At a monthly murder-mystery dinner show we do called Murder at Tara’s, the audience is asked to choose between two women who might have murdered a man. More importantly, the audience is asked to spend an entire dinner hanging out with both of them. If they didn’t like the characters, their meal would be ruined!
It’s hard to remember many distinctive Agatha Christie clues, but many of her murderers spring to mind, and I will never forget Hercule Poirot or Miss Marple. People still watch episodes of Columbo, fifty years after they aired, not because of the great clue about the gunshot on the phone call, but because of Peter Falk playing the greatest American detective, and the Oscar-winning actors he went up against.
There are one-hundred puzzles in each of the Murdle books, so suspects and murderers come and go. But there are two people you are with the whole book: the rationally-minded Deductive Logico who solves the murders, and the esoteric Inspector Irratino who provides the hints (if you need them). Their relationship creates an emotional underpinning that’s hopefully a lot deeper than people are used to from their crosswords and sudokus.
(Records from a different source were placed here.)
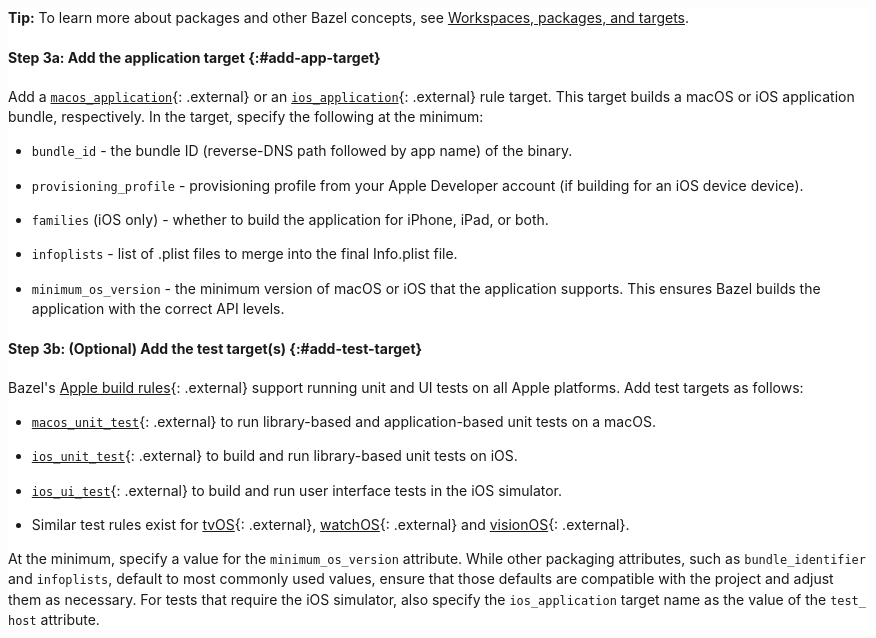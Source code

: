 **Tip:** To learn more about packages and other Bazel concepts, see [Workspaces,
packages, and targets](/concepts/build-ref).

#### Step 3a: Add the application target {:#add-app-target}

Add a
[`macos_application`](https://github.com/bazelbuild/rules_apple/blob/master/doc/rules-macos.md#macos_application){: .external}
or an
[`ios_application`](https://github.com/bazelbuild/rules_apple/blob/master/doc/rules-ios.md#ios_application){: .external}
rule target. This target builds a macOS or iOS application bundle, respectively.
In the target, specify the following at the minimum:

*   `bundle_id` - the bundle ID (reverse-DNS path followed by app name) of the
    binary.

*   `provisioning_profile` - provisioning profile from your Apple Developer
    account (if building for an iOS device device).

*   `families` (iOS only) - whether to build the application for iPhone, iPad,
    or both.

*   `infoplists` - list of .plist files to merge into the final Info.plist file.

*   `minimum_os_version` - the minimum version of macOS or iOS that the
    application supports. This ensures Bazel builds the application with the
    correct API levels.

#### Step 3b: (Optional) Add the test target(s) {:#add-test-target}

Bazel's [Apple build
rules](https://github.com/bazelbuild/rules_apple){: .external} support running
unit and UI tests on all Apple platforms. Add test targets as follows:

*   [`macos_unit_test`](https://github.com/bazelbuild/rules_apple/blob/master/doc/rules-macos.md#macos_unit_test){: .external}
    to run library-based and application-based unit tests on a macOS.

*   [`ios_unit_test`](https://github.com/bazelbuild/rules_apple/blob/master/doc/rules-ios.md#ios_unit_test){: .external}
    to build and run library-based unit tests on iOS.

*   [`ios_ui_test`](https://github.com/bazelbuild/rules_apple/blob/master/doc/rules-ios.md#ios_ui_test){: .external}
    to build and run user interface tests in the iOS simulator.

*   Similar test rules exist for
    [tvOS](https://github.com/bazelbuild/rules_apple/blob/master/doc/rules-tvos.md){: .external},
    [watchOS](https://github.com/bazelbuild/rules_apple/blob/master/doc/rules-watchos.md){: .external}
    and
    [visionOS](https://github.com/bazelbuild/rules_apple/blob/master/doc/rules-visionos.md){: .external}.

At the minimum, specify a value for the `minimum_os_version` attribute. While
other packaging attributes, such as `bundle_identifier` and `infoplists`,
default to most commonly used values, ensure that those defaults are compatible
with the project and adjust them as necessary. For tests that require the iOS
simulator, also specify the `ios_application` target name as the value of the
`test_host` attribute.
Third lesson: Know who did it from the start!
G. K. Chesterton wrote that a good mystery is written “for the moment when the reader does understand, not merely for the many preliminary moments when he does not understand.” That moment of understanding must be planned from the beginning.
In the Hollywood Mystery Show, none of the actors knew who did it, but I always did, and the sooner I knew who did it in the writing process, the better the final script was. Once, while writing an episode, I wrote a few scenes before I knew the central mystery, and pretty soon, I’d written almost a whole show without knowing whodunit.
Suddenly, it was the day of the show, and I was feverishly rewriting the first act to add references to an evil twin. When the final twist was revealed, you should have heard the drunken jeers, which continued even during the after party.
That brings me to the fourth lesson: Write for your friends.
You don’t know what the faceless masses will like. You’ll never know. But you do know what your friends like. Or your family. Or your partner. And if you write something that you like, and they like, too, then other people might like it, as well.
I started the Hollywood Mystery Show for my friends who performed it in. And I made Murdle for my lawyer-friend to procrastinate. Both turned out to be the best decisions I could have possible made. One gave me an LA family, and the other gave me a book series, but they both helped me have fun with my friends.
So that’s my most important piece of advice, but my final piece is important itself. I learned it just after selling this book series, and I pass it along to you to hopefully avoid my fate:
Before you ask your lawyer-friend for advice, ask what he charges.